*EXERCISE DETAILS:* Your answer should be a number only: the count of lines in the following entries that contain "declared".

*Source records:*

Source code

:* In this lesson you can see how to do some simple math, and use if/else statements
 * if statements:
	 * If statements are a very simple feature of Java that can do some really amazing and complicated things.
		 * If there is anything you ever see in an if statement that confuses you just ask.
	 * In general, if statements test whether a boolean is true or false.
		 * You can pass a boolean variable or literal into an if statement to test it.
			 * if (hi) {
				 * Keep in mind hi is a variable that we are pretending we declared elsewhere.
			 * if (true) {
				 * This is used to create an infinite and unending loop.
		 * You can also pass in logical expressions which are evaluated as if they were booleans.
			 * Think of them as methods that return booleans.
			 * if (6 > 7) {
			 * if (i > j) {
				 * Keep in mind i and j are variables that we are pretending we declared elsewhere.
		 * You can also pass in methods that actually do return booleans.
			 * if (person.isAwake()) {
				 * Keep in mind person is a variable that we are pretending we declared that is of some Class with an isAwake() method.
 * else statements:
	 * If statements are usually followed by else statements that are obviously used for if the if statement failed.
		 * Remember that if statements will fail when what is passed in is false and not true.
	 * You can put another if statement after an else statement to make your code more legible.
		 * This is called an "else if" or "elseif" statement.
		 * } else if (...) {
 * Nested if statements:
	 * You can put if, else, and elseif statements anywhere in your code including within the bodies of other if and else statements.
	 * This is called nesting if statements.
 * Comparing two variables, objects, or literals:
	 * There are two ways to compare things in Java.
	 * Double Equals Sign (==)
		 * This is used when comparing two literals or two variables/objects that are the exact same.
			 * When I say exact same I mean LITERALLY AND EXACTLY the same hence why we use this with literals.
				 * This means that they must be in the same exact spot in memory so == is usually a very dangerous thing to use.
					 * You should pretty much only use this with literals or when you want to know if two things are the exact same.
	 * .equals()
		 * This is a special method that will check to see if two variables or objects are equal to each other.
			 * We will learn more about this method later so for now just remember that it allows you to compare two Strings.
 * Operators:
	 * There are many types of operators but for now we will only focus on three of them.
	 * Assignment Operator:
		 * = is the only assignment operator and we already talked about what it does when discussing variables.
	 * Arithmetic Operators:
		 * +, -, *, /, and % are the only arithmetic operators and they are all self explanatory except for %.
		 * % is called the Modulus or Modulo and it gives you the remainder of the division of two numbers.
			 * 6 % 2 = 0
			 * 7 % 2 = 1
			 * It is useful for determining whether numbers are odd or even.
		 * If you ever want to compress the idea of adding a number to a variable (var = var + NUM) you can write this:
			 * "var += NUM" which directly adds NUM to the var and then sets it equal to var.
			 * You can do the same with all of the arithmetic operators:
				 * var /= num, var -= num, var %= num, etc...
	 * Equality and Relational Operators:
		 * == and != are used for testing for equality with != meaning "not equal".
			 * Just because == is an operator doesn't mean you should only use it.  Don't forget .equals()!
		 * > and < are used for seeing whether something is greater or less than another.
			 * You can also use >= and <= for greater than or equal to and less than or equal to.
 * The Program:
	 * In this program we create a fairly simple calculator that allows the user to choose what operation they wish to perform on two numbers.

---

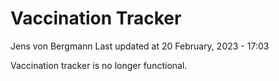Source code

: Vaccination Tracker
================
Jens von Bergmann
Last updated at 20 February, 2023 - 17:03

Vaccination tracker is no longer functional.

*REPLY TO THE TASK:* 3